This hurts the industry for all of us.

The conflict between scholar and performer is a fun topic for sure. As a musicologist and opera singer, I am both, and have never felt that one has diminished the quality of the other. I have had several colleagues and teachers over the years who have tried to guide me towards one field, forsaking the other, but I feel that my work as a musicologist gives me a great understanding of the music I am singing or conducting, and that my work as a performer gives me unique insights into musicological research. I feel that all musicians should have the duality of music research and performer, at least on some level.

BB: Of everything you sing (whether we’re talking about opera, lieder, pop tunes or anything else) what feels the best in your voice and what do you think sounds best?

John Holland: First and foremost, Mozart. Give me Mozart all the time. In the opera world, Mozart is the music I have sung the most often, and what I have been lauded. Next, Dvořák…anything Dvořák. The style and music just suits me. Haydn, Handel, Bach, Schubert, Rossini, Donizetti, are all composers whom I adore, and whose music feels good to sing. I have always had a soft spot for music theatre, so things like Phantom of the Opera, Les Mis, and the classic musicals are all fun. Also, another non-guilty pleasure, anything from Gilbert & Sullivan. It is brilliant musical comedy, and suits my voice well.

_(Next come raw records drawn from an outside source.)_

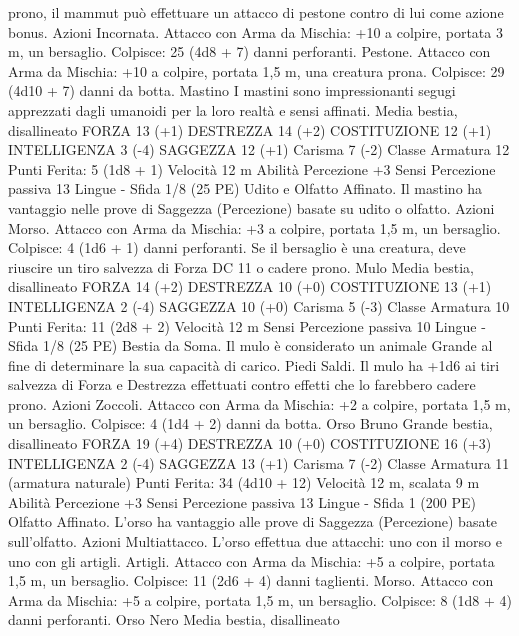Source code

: \begin{multicols}{2}
prono, il mammut può effettuare un attacco di pestone contro di
lui come azione bonus.
Azioni
Incornata. Attacco con Arma da Mischia: +10 a colpire, portata
3 m, un bersaglio.
Colpisce: 25 (4d8 + 7) danni perforanti.
Pestone. Attacco con Arma da Mischia: +10 a colpire, portata
1,5 m, una creatura prona.
Colpisce: 29 (4d10 + 7) danni da botta.
Mastino
I mastini sono impressionanti segugi apprezzati dagli
umanoidi per la loro realtà e sensi affinati.
Media bestia, disallineato
FORZA 13 (+1)
DESTREZZA 14 (+2)
COSTITUZIONE 12 (+1)
INTELLIGENZA 3 (-4)
SAGGEZZA 12 (+1)
Carisma 7 (-2)
Classe Armatura 12
\hspace*{0pt}\hfill{Punti Ferita}: 5 (1d8 + 1)
Velocità 12 m
Abilità Percezione +3
Sensi Percezione passiva 13
Lingue -
Sfida 1/8 (25 PE)
Udito e Olfatto Affinato. Il mastino ha vantaggio nelle prove di
Saggezza (Percezione) basate su udito o olfatto.
Azioni
Morso. Attacco con Arma da Mischia: +3 a colpire, portata 1,5
m, un bersaglio.
Colpisce: 4 (1d6 + 1) danni perforanti. Se il bersaglio è una creatura,
deve riuscire un tiro salvezza di Forza DC 11 o cadere prono.
Mulo
Media bestia, disallineato
FORZA 14 (+2)
DESTREZZA 10 (+0)
COSTITUZIONE 13 (+1)
INTELLIGENZA 2 (-4)
SAGGEZZA 10 (+0)
Carisma 5 (-3)
Classe Armatura 10
\hspace*{0pt}\hfill{Punti Ferita}: 11 (2d8 + 2)
Velocità 12 m
Sensi Percezione passiva 10
Lingue -
Sfida 1/8 (25 PE)
Bestia da Soma. Il mulo è considerato un animale Grande al fine
di determinare la sua capacità di carico.
Piedi Saldi. Il mulo ha +1d6 ai tiri salvezza di Forza e
Destrezza effettuati contro effetti che lo farebbero cadere prono.
Azioni
Zoccoli. Attacco con Arma da Mischia: +2 a colpire, portata 1,5
m, un bersaglio.
Colpisce: 4 (1d4 + 2) danni da botta.
Orso Bruno
Grande bestia, disallineato
FORZA 19 (+4)
DESTREZZA 10 (+0)
COSTITUZIONE 16 (+3)
INTELLIGENZA 2 (-4)
SAGGEZZA 13 (+1)
Carisma 7 (-2)
Classe Armatura 11 (armatura naturale)
\hspace*{0pt}\hfill{Punti Ferita}: 34 (4d10 + 12)
Velocità 12 m, scalata 9 m
Abilità Percezione +3
Sensi Percezione passiva 13
Lingue -
Sfida 1 (200 PE)
Olfatto Affinato. L’orso ha vantaggio alle prove di Saggezza
(Percezione) basate sull’olfatto.
Azioni
Multiattacco. L’orso effettua due attacchi: uno con il morso e
uno con gli artigli.
Artigli. Attacco con Arma da Mischia: +5 a colpire, portata 1,5
m, un bersaglio.
Colpisce: 11 (2d6 + 4) danni taglienti.
Morso. Attacco con Arma da Mischia: +5 a colpire, portata 1,5
m, un bersaglio.
Colpisce: 8 (1d8 + 4) danni perforanti.
Orso Nero
Media bestia, disallineato

\end{multicols}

BB: Singers come out of training programs, including the ensemble studio of the COC. And then what? Some people can make a living, some can’t. Stratford Festival and National Ballet function as places to employ almost 100% Canadian talent. Yet the fiction is out there that we need to bring in singers from abroad. Can you imagine Canadian opera with Canadian personnel?

John Holland: I can imagine that, and wish for that every day. As a singer who has sung around the world, I often hear from foreign directors and conductors about the high calibre of singers that come out of Canada. I spent three summers studying with Nico Castel from the Met, and he said to me, “Every singer I hear from Canada is world class…it’s just a shame it is so difficult for you to work in the United States.” This is the crux of this argument. It is restrictive for foreign singers to work in other countries because they want to promote and encourage their home-grown talent first. Now, I love singing in Europe, but why is it that I can sing Leporello and Figaro in Prague and Salzburg, and receive wonderful reviews, but struggle to find opportunities to sing them here? I have a colleague, a baritone, who has a world-class voice, and has still never sung at the COC. Why is that? The calibre of singers in Toronto alone is enough to warrant a Toronto Opera Company, let alone a Canadian one. There are elite singers in this city who have to scrap and scrounge to be able to continue their art, yet if they had been born in Italy or Germany, would have a proper career as a house singer and given their due. Also, hiring local singers is cost effective for major companies. Travel expenses and accommodations would virtually be wiped from the operating budgets. We train singers in this country, why can we not employ them?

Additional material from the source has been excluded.